──────── EXTRACTED DATA
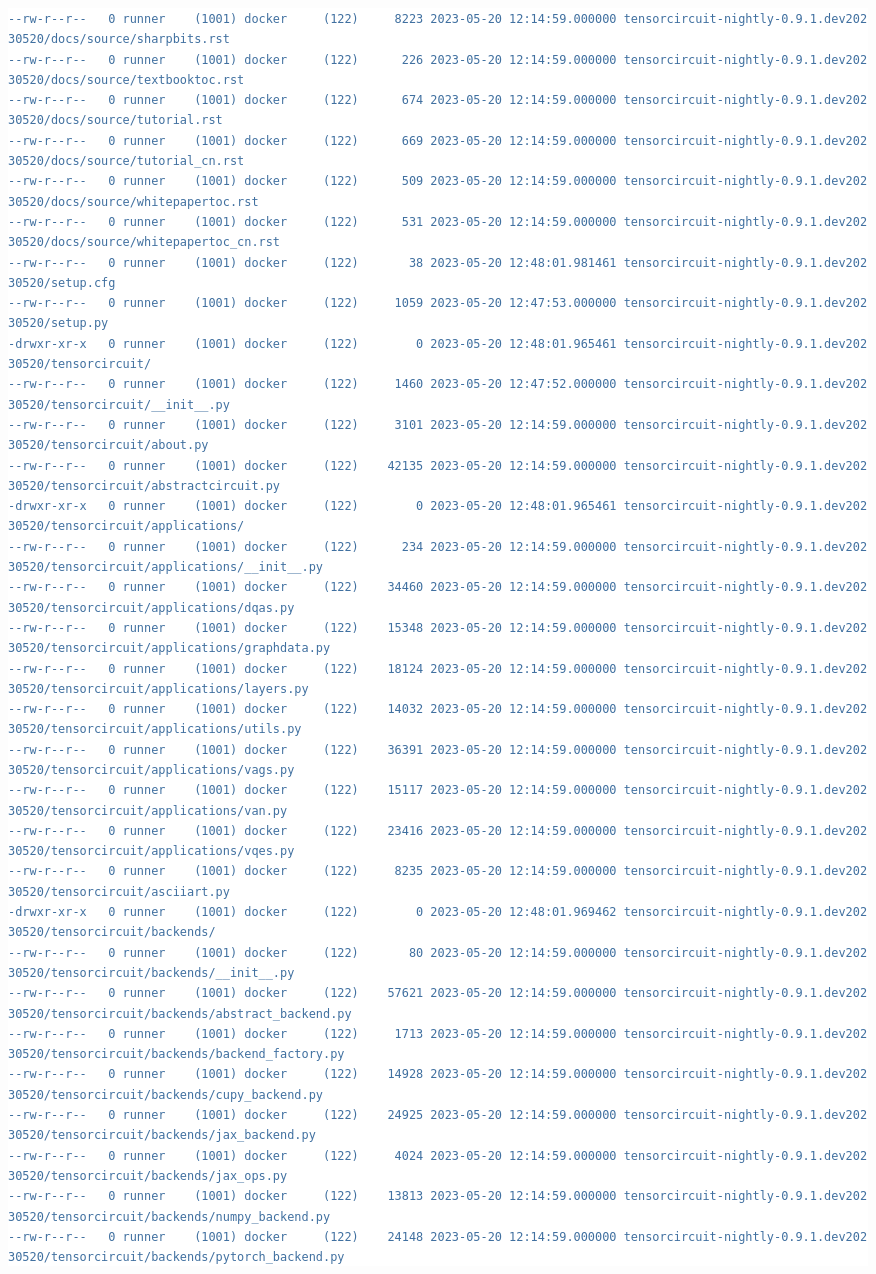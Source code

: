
 ```diff
--rw-r--r--   0 runner    (1001) docker     (122)     8223 2023-05-20 12:14:59.000000 tensorcircuit-nightly-0.9.1.dev20230520/docs/source/sharpbits.rst
--rw-r--r--   0 runner    (1001) docker     (122)      226 2023-05-20 12:14:59.000000 tensorcircuit-nightly-0.9.1.dev20230520/docs/source/textbooktoc.rst
--rw-r--r--   0 runner    (1001) docker     (122)      674 2023-05-20 12:14:59.000000 tensorcircuit-nightly-0.9.1.dev20230520/docs/source/tutorial.rst
--rw-r--r--   0 runner    (1001) docker     (122)      669 2023-05-20 12:14:59.000000 tensorcircuit-nightly-0.9.1.dev20230520/docs/source/tutorial_cn.rst
--rw-r--r--   0 runner    (1001) docker     (122)      509 2023-05-20 12:14:59.000000 tensorcircuit-nightly-0.9.1.dev20230520/docs/source/whitepapertoc.rst
--rw-r--r--   0 runner    (1001) docker     (122)      531 2023-05-20 12:14:59.000000 tensorcircuit-nightly-0.9.1.dev20230520/docs/source/whitepapertoc_cn.rst
--rw-r--r--   0 runner    (1001) docker     (122)       38 2023-05-20 12:48:01.981461 tensorcircuit-nightly-0.9.1.dev20230520/setup.cfg
--rw-r--r--   0 runner    (1001) docker     (122)     1059 2023-05-20 12:47:53.000000 tensorcircuit-nightly-0.9.1.dev20230520/setup.py
-drwxr-xr-x   0 runner    (1001) docker     (122)        0 2023-05-20 12:48:01.965461 tensorcircuit-nightly-0.9.1.dev20230520/tensorcircuit/
--rw-r--r--   0 runner    (1001) docker     (122)     1460 2023-05-20 12:47:52.000000 tensorcircuit-nightly-0.9.1.dev20230520/tensorcircuit/__init__.py
--rw-r--r--   0 runner    (1001) docker     (122)     3101 2023-05-20 12:14:59.000000 tensorcircuit-nightly-0.9.1.dev20230520/tensorcircuit/about.py
--rw-r--r--   0 runner    (1001) docker     (122)    42135 2023-05-20 12:14:59.000000 tensorcircuit-nightly-0.9.1.dev20230520/tensorcircuit/abstractcircuit.py
-drwxr-xr-x   0 runner    (1001) docker     (122)        0 2023-05-20 12:48:01.965461 tensorcircuit-nightly-0.9.1.dev20230520/tensorcircuit/applications/
--rw-r--r--   0 runner    (1001) docker     (122)      234 2023-05-20 12:14:59.000000 tensorcircuit-nightly-0.9.1.dev20230520/tensorcircuit/applications/__init__.py
--rw-r--r--   0 runner    (1001) docker     (122)    34460 2023-05-20 12:14:59.000000 tensorcircuit-nightly-0.9.1.dev20230520/tensorcircuit/applications/dqas.py
--rw-r--r--   0 runner    (1001) docker     (122)    15348 2023-05-20 12:14:59.000000 tensorcircuit-nightly-0.9.1.dev20230520/tensorcircuit/applications/graphdata.py
--rw-r--r--   0 runner    (1001) docker     (122)    18124 2023-05-20 12:14:59.000000 tensorcircuit-nightly-0.9.1.dev20230520/tensorcircuit/applications/layers.py
--rw-r--r--   0 runner    (1001) docker     (122)    14032 2023-05-20 12:14:59.000000 tensorcircuit-nightly-0.9.1.dev20230520/tensorcircuit/applications/utils.py
--rw-r--r--   0 runner    (1001) docker     (122)    36391 2023-05-20 12:14:59.000000 tensorcircuit-nightly-0.9.1.dev20230520/tensorcircuit/applications/vags.py
--rw-r--r--   0 runner    (1001) docker     (122)    15117 2023-05-20 12:14:59.000000 tensorcircuit-nightly-0.9.1.dev20230520/tensorcircuit/applications/van.py
--rw-r--r--   0 runner    (1001) docker     (122)    23416 2023-05-20 12:14:59.000000 tensorcircuit-nightly-0.9.1.dev20230520/tensorcircuit/applications/vqes.py
--rw-r--r--   0 runner    (1001) docker     (122)     8235 2023-05-20 12:14:59.000000 tensorcircuit-nightly-0.9.1.dev20230520/tensorcircuit/asciiart.py
-drwxr-xr-x   0 runner    (1001) docker     (122)        0 2023-05-20 12:48:01.969462 tensorcircuit-nightly-0.9.1.dev20230520/tensorcircuit/backends/
--rw-r--r--   0 runner    (1001) docker     (122)       80 2023-05-20 12:14:59.000000 tensorcircuit-nightly-0.9.1.dev20230520/tensorcircuit/backends/__init__.py
--rw-r--r--   0 runner    (1001) docker     (122)    57621 2023-05-20 12:14:59.000000 tensorcircuit-nightly-0.9.1.dev20230520/tensorcircuit/backends/abstract_backend.py
--rw-r--r--   0 runner    (1001) docker     (122)     1713 2023-05-20 12:14:59.000000 tensorcircuit-nightly-0.9.1.dev20230520/tensorcircuit/backends/backend_factory.py
--rw-r--r--   0 runner    (1001) docker     (122)    14928 2023-05-20 12:14:59.000000 tensorcircuit-nightly-0.9.1.dev20230520/tensorcircuit/backends/cupy_backend.py
--rw-r--r--   0 runner    (1001) docker     (122)    24925 2023-05-20 12:14:59.000000 tensorcircuit-nightly-0.9.1.dev20230520/tensorcircuit/backends/jax_backend.py
--rw-r--r--   0 runner    (1001) docker     (122)     4024 2023-05-20 12:14:59.000000 tensorcircuit-nightly-0.9.1.dev20230520/tensorcircuit/backends/jax_ops.py
--rw-r--r--   0 runner    (1001) docker     (122)    13813 2023-05-20 12:14:59.000000 tensorcircuit-nightly-0.9.1.dev20230520/tensorcircuit/backends/numpy_backend.py
--rw-r--r--   0 runner    (1001) docker     (122)    24148 2023-05-20 12:14:59.000000 tensorcircuit-nightly-0.9.1.dev20230520/tensorcircuit/backends/pytorch_backend.py
```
────────────────
- YOUR GOAL -
Every line in the data above that contains the word "applications" should be copied.

- RESULT BELOW -
-drwxr-xr-x   0 runner    (1001) docker     (122)        0 2023-05-20 12:48:01.965461 tensorcircuit-nightly-0.9.1.dev20230520/tensorcircuit/applications/
--rw-r--r--   0 runner    (1001) docker     (122)      234 2023-05-20 12:14:59.000000 tensorcircuit-nightly-0.9.1.dev20230520/tensorcircuit/applications/__init__.py
--rw-r--r--   0 runner    (1001) docker     (122)    34460 2023-05-20 12:14:59.000000 tensorcircuit-nightly-0.9.1.dev20230520/tensorcircuit/applications/dqas.py
--rw-r--r--   0 runner    (1001) docker     (122)    15348 2023-05-20 12:14:59.000000 tensorcircuit-nightly-0.9.1.dev20230520/tensorcircuit/applications/graphdata.py
--rw-r--r--   0 runner    (1001) docker     (122)    18124 2023-05-20 12:14:59.000000 tensorcircuit-nightly-0.9.1.dev20230520/tensorcircuit/applications/layers.py
--rw-r--r--   0 runner    (1001) docker     (122)    14032 2023-05-20 12:14:59.000000 tensorcircuit-nightly-0.9.1.dev20230520/tensorcircuit/applications/utils.py
--rw-r--r--   0 runner    (1001) docker     (122)    36391 2023-05-20 12:14:59.000000 tensorcircuit-nightly-0.9.1.dev20230520/tensorcircuit/applications/vags.py
--rw-r--r--   0 runner    (1001) docker     (122)    15117 2023-05-20 12:14:59.000000 tensorcircuit-nightly-0.9.1.dev20230520/tensorcircuit/applications/van.py
--rw-r--r--   0 runner    (1001) docker     (122)    23416 2023-05-20 12:14:59.000000 tensorcircuit-nightly-0.9.1.dev20230520/tensorcircuit/applications/vqes.py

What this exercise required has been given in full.